### Problem
Every line that contains the word "widget" is to be copied from the listing.

### Records provided
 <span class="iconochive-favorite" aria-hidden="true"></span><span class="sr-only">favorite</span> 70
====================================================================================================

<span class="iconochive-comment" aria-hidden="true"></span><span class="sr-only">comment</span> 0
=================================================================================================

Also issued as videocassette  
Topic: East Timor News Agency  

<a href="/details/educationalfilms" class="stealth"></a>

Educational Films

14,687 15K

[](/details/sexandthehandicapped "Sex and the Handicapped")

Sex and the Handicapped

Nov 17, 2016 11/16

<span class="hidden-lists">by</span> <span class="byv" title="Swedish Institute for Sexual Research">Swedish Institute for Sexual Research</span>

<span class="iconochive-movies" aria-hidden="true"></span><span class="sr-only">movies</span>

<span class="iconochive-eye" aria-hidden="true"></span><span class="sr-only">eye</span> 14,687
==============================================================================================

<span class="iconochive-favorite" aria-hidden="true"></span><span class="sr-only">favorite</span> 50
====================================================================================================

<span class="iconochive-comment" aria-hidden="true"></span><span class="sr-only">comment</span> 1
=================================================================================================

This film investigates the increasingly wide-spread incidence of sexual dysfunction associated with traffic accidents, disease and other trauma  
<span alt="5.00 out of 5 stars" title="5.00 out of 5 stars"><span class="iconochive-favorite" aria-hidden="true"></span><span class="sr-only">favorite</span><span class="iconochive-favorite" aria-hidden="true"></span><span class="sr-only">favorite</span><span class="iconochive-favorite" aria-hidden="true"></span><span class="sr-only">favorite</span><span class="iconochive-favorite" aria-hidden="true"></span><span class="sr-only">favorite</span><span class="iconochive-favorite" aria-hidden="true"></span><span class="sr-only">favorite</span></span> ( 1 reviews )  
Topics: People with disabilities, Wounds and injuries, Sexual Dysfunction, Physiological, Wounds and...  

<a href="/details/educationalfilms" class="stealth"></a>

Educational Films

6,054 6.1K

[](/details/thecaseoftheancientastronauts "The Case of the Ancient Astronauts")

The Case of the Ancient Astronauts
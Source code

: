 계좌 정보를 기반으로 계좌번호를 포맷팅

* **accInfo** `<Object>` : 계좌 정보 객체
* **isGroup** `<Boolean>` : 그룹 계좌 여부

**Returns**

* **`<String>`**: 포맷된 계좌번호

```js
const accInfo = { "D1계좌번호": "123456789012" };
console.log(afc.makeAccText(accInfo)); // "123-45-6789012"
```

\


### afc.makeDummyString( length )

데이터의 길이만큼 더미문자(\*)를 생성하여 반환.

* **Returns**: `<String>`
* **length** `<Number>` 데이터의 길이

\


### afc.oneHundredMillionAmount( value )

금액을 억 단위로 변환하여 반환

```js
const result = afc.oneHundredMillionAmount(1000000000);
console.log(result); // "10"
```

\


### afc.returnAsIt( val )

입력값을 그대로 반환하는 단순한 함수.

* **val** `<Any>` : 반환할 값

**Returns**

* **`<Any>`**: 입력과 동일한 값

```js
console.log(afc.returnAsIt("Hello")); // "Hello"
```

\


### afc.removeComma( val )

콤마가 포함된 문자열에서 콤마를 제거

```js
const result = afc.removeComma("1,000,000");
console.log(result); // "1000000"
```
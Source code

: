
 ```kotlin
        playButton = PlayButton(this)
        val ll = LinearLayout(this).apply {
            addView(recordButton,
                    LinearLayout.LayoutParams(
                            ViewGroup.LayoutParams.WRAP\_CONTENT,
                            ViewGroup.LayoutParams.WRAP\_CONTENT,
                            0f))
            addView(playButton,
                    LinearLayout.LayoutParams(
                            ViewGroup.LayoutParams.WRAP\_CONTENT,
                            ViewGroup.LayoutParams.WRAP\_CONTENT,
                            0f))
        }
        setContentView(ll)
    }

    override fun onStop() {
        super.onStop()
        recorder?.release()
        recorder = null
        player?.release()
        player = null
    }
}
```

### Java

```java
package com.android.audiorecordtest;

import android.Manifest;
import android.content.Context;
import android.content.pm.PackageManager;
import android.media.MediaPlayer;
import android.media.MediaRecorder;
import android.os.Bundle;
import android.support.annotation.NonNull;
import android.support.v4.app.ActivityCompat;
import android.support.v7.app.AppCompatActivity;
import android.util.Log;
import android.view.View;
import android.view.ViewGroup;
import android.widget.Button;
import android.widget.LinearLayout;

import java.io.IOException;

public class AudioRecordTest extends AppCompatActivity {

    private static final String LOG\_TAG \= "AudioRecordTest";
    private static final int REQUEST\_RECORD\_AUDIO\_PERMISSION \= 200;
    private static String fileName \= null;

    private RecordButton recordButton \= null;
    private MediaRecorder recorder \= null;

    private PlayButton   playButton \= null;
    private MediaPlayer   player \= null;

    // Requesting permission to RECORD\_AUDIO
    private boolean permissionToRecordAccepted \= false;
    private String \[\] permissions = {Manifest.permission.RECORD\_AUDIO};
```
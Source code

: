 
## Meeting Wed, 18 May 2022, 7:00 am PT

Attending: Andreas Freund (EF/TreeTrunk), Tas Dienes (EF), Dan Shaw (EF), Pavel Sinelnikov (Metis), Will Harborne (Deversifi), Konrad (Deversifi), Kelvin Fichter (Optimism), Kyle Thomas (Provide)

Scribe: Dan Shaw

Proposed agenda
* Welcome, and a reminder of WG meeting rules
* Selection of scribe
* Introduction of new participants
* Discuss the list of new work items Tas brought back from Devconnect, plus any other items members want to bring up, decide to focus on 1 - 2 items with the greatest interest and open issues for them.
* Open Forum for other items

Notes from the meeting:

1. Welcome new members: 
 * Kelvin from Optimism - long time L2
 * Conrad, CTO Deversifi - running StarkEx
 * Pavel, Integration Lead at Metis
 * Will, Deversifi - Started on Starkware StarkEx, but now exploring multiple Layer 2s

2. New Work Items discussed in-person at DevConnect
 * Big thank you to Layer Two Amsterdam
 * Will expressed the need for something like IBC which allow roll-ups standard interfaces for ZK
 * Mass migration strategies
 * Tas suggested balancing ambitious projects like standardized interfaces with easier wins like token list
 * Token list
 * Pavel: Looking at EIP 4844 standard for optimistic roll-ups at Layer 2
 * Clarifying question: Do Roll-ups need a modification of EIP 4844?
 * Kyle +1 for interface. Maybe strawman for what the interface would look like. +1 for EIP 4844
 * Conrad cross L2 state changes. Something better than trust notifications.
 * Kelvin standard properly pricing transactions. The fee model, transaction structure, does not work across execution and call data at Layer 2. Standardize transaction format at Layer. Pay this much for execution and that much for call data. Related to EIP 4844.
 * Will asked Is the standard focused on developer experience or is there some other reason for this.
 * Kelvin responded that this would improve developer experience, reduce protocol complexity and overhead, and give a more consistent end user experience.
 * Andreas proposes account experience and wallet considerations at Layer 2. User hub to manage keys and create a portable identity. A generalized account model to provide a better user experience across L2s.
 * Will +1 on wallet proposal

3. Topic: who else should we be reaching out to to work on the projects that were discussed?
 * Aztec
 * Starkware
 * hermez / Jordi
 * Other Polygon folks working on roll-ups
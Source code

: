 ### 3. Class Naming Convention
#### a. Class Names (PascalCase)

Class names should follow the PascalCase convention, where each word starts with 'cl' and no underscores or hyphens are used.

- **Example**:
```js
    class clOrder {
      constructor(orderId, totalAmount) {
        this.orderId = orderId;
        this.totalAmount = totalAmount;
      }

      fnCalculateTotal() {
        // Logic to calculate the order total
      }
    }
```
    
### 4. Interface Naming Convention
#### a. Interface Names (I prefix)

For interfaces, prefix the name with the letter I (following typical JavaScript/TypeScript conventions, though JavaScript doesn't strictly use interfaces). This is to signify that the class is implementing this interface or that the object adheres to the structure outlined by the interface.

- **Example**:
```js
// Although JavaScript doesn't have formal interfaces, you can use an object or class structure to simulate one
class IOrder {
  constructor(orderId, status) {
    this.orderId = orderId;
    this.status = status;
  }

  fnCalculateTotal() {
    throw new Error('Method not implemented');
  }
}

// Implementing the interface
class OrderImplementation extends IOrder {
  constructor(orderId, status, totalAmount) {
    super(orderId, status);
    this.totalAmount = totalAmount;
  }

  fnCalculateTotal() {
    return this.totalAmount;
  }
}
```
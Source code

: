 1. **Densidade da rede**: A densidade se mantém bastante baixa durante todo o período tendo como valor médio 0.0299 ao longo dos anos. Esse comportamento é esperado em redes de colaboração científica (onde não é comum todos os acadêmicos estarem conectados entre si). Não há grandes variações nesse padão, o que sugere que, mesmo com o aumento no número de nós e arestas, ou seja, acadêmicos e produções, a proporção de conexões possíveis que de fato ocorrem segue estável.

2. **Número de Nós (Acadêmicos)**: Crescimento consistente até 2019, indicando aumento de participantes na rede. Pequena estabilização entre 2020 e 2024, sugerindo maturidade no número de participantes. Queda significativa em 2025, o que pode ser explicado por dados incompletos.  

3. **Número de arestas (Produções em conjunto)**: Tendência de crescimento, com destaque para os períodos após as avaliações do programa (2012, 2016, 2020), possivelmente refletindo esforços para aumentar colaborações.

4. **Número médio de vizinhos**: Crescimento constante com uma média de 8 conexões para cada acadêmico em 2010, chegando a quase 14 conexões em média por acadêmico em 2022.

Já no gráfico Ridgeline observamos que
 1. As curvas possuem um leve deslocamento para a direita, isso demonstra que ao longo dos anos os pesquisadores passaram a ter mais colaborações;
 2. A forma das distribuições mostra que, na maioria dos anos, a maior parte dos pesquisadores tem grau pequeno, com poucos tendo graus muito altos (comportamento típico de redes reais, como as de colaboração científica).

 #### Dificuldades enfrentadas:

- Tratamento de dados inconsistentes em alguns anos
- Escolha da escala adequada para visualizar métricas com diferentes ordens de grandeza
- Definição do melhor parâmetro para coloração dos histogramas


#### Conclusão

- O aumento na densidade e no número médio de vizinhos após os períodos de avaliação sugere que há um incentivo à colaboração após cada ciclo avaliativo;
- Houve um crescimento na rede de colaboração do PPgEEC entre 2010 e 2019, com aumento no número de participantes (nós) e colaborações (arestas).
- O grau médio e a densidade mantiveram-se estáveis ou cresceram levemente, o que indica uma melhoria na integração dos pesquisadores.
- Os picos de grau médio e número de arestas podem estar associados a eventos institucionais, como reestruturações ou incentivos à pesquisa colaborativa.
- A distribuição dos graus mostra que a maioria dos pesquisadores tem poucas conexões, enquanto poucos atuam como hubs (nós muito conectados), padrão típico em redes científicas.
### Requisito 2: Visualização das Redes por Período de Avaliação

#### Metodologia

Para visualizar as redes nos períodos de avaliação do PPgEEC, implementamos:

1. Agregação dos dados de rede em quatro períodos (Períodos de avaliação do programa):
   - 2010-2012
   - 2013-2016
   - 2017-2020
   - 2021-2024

### Your response
import android.widget.Button;
import android.widget.LinearLayout;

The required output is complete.